_EXERCISE REQUIREMENTS_
Pick every line out of the entries below that holds the string "build", and report them.

_MATERIAL PROVIDED_

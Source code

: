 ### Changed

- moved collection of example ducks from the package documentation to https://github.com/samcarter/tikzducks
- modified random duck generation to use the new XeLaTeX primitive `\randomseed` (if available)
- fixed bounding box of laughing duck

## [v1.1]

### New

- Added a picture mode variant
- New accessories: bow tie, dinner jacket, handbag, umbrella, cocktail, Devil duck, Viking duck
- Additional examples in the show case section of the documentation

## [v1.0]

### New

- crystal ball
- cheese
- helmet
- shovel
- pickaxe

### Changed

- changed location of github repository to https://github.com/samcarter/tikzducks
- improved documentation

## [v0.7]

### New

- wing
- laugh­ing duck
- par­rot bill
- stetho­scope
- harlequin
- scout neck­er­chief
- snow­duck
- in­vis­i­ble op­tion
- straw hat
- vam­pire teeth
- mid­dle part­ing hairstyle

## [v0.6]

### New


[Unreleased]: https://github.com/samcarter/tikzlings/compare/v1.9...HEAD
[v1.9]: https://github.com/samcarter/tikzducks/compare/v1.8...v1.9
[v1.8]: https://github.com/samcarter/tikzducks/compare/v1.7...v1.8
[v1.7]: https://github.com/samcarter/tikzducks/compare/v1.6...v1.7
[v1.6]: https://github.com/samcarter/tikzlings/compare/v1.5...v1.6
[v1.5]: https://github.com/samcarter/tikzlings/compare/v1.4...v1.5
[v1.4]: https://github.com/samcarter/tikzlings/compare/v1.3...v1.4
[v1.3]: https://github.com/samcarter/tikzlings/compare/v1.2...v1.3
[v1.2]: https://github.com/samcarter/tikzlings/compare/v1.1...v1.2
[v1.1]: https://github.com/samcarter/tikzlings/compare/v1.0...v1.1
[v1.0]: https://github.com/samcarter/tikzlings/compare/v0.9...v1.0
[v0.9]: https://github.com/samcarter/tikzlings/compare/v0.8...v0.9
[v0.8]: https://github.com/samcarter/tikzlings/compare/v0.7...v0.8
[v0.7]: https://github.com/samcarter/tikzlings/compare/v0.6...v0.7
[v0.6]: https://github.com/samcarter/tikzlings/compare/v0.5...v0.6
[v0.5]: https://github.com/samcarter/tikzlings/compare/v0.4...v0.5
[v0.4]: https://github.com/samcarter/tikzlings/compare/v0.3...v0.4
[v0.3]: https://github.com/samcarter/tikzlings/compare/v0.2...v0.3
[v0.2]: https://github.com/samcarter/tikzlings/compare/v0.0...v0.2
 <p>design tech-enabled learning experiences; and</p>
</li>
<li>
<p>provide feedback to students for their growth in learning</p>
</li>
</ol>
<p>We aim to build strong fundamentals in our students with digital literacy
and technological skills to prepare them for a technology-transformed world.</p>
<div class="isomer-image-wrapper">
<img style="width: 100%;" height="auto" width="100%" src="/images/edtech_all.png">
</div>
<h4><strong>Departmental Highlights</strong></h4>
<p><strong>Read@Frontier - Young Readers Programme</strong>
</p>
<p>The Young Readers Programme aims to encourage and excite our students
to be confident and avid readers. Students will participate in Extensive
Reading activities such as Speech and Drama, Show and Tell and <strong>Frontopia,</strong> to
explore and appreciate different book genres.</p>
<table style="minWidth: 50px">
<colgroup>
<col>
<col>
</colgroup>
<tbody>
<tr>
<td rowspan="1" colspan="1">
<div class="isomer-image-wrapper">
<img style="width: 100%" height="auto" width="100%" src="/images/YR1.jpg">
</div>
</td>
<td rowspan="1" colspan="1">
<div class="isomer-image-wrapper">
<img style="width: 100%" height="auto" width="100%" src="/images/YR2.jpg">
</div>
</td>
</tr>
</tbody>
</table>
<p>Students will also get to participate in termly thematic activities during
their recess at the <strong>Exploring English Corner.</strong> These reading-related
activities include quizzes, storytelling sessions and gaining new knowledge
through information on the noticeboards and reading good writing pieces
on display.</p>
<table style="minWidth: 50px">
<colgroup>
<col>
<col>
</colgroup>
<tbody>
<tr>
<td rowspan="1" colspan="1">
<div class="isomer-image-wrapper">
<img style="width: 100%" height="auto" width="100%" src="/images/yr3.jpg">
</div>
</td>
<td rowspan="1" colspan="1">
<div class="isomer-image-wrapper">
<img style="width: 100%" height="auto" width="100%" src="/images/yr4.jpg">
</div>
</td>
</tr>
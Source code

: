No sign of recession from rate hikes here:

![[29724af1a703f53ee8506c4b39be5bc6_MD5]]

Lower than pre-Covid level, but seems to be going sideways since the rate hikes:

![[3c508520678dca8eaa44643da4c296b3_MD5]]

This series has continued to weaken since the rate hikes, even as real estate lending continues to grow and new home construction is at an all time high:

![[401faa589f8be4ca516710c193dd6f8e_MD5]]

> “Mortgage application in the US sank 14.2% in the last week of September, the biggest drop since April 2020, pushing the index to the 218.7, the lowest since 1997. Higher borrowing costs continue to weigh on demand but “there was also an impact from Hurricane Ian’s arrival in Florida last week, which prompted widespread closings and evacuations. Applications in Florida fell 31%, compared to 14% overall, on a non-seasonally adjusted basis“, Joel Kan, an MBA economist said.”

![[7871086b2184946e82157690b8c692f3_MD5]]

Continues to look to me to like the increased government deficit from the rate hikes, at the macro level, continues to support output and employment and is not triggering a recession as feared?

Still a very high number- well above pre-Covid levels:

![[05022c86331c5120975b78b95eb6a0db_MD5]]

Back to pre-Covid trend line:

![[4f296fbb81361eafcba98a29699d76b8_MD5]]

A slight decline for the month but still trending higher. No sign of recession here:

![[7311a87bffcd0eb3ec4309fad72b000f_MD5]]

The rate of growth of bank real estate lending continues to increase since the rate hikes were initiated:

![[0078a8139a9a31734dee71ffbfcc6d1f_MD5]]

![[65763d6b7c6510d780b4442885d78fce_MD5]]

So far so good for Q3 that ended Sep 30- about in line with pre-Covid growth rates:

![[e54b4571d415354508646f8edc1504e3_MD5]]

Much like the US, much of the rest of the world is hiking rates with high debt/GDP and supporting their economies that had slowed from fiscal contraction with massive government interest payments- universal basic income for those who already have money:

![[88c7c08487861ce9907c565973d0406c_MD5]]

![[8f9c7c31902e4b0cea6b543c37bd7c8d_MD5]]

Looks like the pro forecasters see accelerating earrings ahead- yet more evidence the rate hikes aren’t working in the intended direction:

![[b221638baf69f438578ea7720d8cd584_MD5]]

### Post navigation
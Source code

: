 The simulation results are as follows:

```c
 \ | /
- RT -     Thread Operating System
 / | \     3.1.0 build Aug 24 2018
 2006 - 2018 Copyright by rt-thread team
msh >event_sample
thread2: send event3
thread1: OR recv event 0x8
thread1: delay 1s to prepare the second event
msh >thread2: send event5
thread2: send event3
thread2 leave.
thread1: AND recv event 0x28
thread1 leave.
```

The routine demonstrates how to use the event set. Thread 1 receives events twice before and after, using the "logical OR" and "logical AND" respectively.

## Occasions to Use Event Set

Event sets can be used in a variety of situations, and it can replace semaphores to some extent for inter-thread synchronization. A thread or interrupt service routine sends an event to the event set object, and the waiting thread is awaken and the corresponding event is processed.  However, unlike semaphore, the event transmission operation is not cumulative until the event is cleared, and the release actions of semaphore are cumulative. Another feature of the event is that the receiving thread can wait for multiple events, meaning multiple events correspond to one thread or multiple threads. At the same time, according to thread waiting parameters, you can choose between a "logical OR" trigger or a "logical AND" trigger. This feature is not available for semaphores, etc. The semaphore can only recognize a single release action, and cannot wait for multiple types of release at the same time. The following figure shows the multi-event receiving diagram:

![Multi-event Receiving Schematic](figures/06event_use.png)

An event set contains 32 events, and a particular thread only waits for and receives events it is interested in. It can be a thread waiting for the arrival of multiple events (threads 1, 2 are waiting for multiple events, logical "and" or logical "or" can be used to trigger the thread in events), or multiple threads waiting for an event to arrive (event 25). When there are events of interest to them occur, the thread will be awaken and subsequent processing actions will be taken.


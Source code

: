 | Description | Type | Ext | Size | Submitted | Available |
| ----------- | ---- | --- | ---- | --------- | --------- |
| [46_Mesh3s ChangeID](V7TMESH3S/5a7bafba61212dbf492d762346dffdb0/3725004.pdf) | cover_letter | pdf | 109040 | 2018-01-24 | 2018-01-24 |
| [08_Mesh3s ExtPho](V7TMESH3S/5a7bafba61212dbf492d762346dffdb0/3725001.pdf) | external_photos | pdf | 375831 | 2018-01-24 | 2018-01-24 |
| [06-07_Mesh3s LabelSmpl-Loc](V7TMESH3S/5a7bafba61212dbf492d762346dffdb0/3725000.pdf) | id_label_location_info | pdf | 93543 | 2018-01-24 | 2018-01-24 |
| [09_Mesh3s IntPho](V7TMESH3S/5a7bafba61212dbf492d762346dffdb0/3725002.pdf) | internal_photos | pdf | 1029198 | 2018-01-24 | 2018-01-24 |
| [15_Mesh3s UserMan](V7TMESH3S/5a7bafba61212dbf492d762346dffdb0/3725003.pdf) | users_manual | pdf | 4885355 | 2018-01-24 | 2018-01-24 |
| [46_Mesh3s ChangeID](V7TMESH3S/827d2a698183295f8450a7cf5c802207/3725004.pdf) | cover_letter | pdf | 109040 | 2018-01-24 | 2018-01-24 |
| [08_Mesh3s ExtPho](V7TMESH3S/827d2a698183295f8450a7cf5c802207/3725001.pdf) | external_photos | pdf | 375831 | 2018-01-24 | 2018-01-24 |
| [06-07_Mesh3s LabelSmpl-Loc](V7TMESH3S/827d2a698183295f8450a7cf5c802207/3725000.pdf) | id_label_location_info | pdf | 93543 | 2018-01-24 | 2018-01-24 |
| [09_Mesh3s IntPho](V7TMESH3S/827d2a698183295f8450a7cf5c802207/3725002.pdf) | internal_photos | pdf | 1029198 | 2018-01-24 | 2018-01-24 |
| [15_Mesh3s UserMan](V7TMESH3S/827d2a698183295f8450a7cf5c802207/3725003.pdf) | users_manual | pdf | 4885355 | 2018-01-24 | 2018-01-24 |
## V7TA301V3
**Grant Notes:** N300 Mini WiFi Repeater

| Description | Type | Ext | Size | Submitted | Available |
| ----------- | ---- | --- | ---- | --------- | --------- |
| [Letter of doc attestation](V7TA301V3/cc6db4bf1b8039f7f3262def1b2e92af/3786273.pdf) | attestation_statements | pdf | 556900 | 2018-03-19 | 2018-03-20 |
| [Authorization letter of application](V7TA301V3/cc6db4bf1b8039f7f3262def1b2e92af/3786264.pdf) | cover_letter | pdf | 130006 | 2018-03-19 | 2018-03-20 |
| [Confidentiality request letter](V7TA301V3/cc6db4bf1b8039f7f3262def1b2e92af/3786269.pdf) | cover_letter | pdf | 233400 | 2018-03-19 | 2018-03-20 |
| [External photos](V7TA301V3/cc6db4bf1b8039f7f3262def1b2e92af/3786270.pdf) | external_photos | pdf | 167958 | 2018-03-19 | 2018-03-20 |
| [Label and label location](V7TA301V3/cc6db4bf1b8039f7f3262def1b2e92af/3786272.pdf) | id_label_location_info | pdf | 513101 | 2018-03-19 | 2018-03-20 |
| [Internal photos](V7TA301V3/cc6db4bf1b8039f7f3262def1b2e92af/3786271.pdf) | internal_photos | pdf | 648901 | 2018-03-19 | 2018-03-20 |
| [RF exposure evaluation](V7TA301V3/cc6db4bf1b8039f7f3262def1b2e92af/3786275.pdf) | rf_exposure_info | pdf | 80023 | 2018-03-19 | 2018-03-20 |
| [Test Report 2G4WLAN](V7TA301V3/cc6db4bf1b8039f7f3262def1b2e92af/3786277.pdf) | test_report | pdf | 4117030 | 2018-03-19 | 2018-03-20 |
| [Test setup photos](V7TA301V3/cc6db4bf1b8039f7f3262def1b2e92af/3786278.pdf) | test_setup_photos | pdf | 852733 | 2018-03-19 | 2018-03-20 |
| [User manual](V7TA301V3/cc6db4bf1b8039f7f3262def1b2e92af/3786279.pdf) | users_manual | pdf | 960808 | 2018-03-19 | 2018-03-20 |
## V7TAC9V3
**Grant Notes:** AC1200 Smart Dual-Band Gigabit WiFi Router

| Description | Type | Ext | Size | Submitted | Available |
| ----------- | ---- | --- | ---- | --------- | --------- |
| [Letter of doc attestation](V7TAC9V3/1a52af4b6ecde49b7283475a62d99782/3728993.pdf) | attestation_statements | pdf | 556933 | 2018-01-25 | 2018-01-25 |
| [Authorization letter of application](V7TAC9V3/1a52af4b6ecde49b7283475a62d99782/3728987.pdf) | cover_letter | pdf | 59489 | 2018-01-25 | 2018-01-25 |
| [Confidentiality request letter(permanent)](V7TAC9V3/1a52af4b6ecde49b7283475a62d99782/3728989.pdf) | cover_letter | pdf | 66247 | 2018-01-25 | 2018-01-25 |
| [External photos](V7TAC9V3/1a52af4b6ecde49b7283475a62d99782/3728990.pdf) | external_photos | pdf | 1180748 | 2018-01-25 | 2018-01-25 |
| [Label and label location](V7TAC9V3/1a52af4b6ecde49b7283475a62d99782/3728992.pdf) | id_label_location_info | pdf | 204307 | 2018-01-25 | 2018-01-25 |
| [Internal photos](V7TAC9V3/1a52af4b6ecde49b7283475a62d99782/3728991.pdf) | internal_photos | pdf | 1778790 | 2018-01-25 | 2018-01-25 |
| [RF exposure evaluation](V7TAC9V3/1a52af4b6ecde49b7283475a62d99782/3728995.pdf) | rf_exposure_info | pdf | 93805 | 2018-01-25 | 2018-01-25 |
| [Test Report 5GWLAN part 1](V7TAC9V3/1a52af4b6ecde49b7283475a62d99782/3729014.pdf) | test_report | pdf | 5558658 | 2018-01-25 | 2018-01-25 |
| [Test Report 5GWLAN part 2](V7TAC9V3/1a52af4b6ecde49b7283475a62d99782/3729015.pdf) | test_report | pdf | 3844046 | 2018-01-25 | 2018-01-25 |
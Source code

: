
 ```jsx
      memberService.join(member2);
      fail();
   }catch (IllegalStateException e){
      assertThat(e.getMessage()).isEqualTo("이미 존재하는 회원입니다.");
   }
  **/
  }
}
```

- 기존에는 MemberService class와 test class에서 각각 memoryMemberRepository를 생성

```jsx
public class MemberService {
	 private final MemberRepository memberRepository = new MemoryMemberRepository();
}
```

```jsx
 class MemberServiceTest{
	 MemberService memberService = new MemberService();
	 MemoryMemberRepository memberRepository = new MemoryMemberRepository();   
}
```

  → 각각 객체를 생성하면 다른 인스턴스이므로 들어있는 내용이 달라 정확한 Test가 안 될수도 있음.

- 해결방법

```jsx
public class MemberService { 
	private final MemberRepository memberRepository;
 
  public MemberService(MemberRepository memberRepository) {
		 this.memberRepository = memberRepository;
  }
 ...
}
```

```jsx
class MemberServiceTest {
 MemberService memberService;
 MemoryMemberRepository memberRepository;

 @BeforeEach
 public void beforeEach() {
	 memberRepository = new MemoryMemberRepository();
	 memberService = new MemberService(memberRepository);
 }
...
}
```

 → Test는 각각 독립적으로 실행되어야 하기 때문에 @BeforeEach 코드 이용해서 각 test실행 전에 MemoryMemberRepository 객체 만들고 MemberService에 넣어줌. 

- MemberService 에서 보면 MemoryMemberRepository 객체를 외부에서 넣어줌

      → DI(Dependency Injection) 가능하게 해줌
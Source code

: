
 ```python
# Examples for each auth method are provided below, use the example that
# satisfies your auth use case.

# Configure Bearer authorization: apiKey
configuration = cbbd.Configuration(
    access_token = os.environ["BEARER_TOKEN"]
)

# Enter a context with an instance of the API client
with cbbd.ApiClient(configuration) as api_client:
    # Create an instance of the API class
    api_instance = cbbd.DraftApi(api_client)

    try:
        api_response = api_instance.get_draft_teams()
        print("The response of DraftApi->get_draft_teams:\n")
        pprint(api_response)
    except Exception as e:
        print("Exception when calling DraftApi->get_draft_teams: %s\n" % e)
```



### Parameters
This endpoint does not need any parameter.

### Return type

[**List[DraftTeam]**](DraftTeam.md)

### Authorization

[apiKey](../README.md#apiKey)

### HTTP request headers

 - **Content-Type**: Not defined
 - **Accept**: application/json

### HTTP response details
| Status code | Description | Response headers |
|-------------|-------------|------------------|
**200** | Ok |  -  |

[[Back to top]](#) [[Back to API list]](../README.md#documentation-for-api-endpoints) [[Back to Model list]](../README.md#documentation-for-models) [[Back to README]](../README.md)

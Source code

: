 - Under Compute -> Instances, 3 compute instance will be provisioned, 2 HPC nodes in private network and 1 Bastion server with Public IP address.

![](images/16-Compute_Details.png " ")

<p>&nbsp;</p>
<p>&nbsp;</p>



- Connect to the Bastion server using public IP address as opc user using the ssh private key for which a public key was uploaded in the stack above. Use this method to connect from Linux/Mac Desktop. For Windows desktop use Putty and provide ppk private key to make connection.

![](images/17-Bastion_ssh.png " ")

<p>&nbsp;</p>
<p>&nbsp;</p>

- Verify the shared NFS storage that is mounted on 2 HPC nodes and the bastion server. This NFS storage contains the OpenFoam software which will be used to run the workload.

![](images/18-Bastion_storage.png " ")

_RESPONSE FOR THIS EXERCISE_
<p>We aim to build strong fundamentals in our students with digital literacy
 / | \     3.1.0 build Aug 24 2018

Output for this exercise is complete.